Task material:
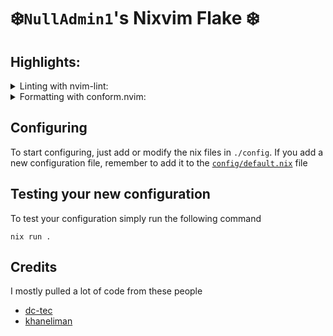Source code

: # ❄️`NullAdmin1`'s Nixvim Flake ❄️

## Highlights:

<details>
  <summary>Linting with nvim-lint:</summary>
  <br>
  
  | Language           | Tool                           | Nixpkgs               |
  |--------------------|--------------------------------|-----------------------|
  | `Bash`             | `shellcheck`                   | `pkgs.shellcheck`     |
  | `JSON`             | `jsonlint`                     | `jsonlint`            |
  | `C`                | `cpplint`                      | `pkgs.cpplint`        |
  | `C++`              | `cpplint`                      | `pkgs.cpplint`        |
  | `Go`               | `golangcilint`                 | `pkgs.golangci-lint`  |
  | `Lua`              | `selene`                       | `pkgs.selene`         |
  | `Python`           | `ruff`                         | `pkgs.ruff`           |
  | `Javascript`       | `eslint_d`                     | `pkgs.eslint_d`       |
  | `Javascript React` | `eslint_d`                     | `pkgs.eslint_d`       |
  | `Java`             | `checkstyle`                   | `pkgs.checkstyle`     |
  | `Rust`             | `clippy` (with `Rustaceanvim`) | `pkgs.clippy`         |
  | `CMake`            | `cmakelint`                    | `pkgs.cmake-lint`     |
  | `Nix`              | `statix`                       | `pkgs.statix`         |
  </details>

  <details>
  <summary>Formatting with conform.nvim:</summary>
  <br>

| Language           | Tool                            | Nixpkgs                   |
| ------------------ | ------------------------------- | ------------------------- |
| `Bash`             | `shellcheck`                    | `pkgs.shellcheck`         |
| `JSON`             | `prettierd`                     | `pkgs.prettierd`          |
| `C`                | `clang-format`                  | `pkgs.libclang`           |
| `C++`              | `clang-format`                  | `pkgs.libclang`           |
| `Markdown`         | `prettierd`                     | `pkgs.prettierd`          |
| `Go`               | `gofmt`                         | `pkgs.go`                 |
| `Lua`              | `stylua`                        | `pkgs.stylua`             |
| `Python`           | `ruff_format`                   | `pkgs.ruff`               |
| `HTML`             | `prettierd`                     | `pkgs.prettierd`          |
| `CSS`              | `prettierd`                     | `pkgs.prettierd`          |
| `Javascript`       | `prettierd`                     | `pkgs.prettierd`          |
| `Javascript React` | `prettierd`                     | `pkgs.prettierd`          |
| `Typescript`       | `prettierd`                     | `pkgs.prettierd`          |
| `Typescript React` | `prettierd`                     | `pkgs.prettierd`          |
| `Java`             | `google-java-format`            | `pkgs.google-java-format` |
| `Rust`             | `rustfmt` (with `Rustaceanvim`) | `pkgs.rustfmt`            |
| `CMake`            | `cmake_format`                  | `pkgs.cmake-format`       |
| `Nix`              | `alejandra`                     | `pkgs.alejandra`          |
  </details>



## Configuring

To start configuring, just add or modify the nix files in `./config`.
If you add a new configuration file, remember to add it to the
[`config/default.nix`](./config/default.nix) file

## Testing your new configuration

To test your configuration simply run the following command

```
nix run .
```

## Credits

I mostly pulled a lot of code from these people

- [dc-tec](https://github.com/dc-tec/nixvim)
- [khaneliman](https://github.com/khaneliman/khanelivim)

What needs to be done:
Leave out the pictures and print each record exactly as it stands.

Solution to the problem:
Source code

: # ❄️`NullAdmin1`'s Nixvim Flake ❄️

## Highlights:

<details>
  <summary>Linting with nvim-lint:</summary>
  <br>
  
  | Language           | Tool                           | Nixpkgs               |
  |--------------------|--------------------------------|-----------------------|
  | `Bash`             | `shellcheck`                   | `pkgs.shellcheck`     |
  | `JSON`             | `jsonlint`                     | `jsonlint`            |
  | `C`                | `cpplint`                      | `pkgs.cpplint`        |
  | `C++`              | `cpplint`                      | `pkgs.cpplint`        |
  | `Go`               | `golangcilint`                 | `pkgs.golangci-lint`  |
  | `Lua`              | `selene`                       | `pkgs.selene`         |
  | `Python`           | `ruff`                         | `pkgs.ruff`           |
  | `Javascript`       | `eslint_d`                     | `pkgs.eslint_d`       |
  | `Javascript React` | `eslint_d`                     | `pkgs.eslint_d`       |
  | `Java`             | `checkstyle`                   | `pkgs.checkstyle`     |
  | `Rust`             | `clippy` (with `Rustaceanvim`) | `pkgs.clippy`         |
  | `CMake`            | `cmakelint`                    | `pkgs.cmake-lint`     |
  | `Nix`              | `statix`                       | `pkgs.statix`         |
  </details>

  <details>
  <summary>Formatting with conform.nvim:</summary>
  <br>

| Language           | Tool                            | Nixpkgs                   |
| ------------------ | ------------------------------- | ------------------------- |
| `Bash`             | `shellcheck`                    | `pkgs.shellcheck`         |
| `JSON`             | `prettierd`                     | `pkgs.prettierd`          |
| `C`                | `clang-format`                  | `pkgs.libclang`           |
| `C++`              | `clang-format`                  | `pkgs.libclang`           |
| `Markdown`         | `prettierd`                     | `pkgs.prettierd`          |
| `Go`               | `gofmt`                         | `pkgs.go`                 |
| `Lua`              | `stylua`                        | `pkgs.stylua`             |
| `Python`           | `ruff_format`                   | `pkgs.ruff`               |
| `HTML`             | `prettierd`                     | `pkgs.prettierd`          |
| `CSS`              | `prettierd`                     | `pkgs.prettierd`          |
| `Javascript`       | `prettierd`                     | `pkgs.prettierd`          |
| `Javascript React` | `prettierd`                     | `pkgs.prettierd`          |
| `Typescript`       | `prettierd`                     | `pkgs.prettierd`          |
| `Typescript React` | `prettierd`                     | `pkgs.prettierd`          |
| `Java`             | `google-java-format`            | `pkgs.google-java-format` |
| `Rust`             | `rustfmt` (with `Rustaceanvim`) | `pkgs.rustfmt`            |
| `CMake`            | `cmake_format`                  | `pkgs.cmake-format`       |
| `Nix`              | `alejandra`                     | `pkgs.alejandra`          |
  </details>



## Configuring

To start configuring, just add or modify the nix files in `./config`.
If you add a new configuration file, remember to add it to the
[`config/default.nix`](./config/default.nix) file

## Testing your new configuration

To test your configuration simply run the following command

```
nix run .
```

## Credits

I mostly pulled a lot of code from these people

- [dc-tec](https://github.com/dc-tec/nixvim)
- [khaneliman](https://github.com/khaneliman/khanelivim)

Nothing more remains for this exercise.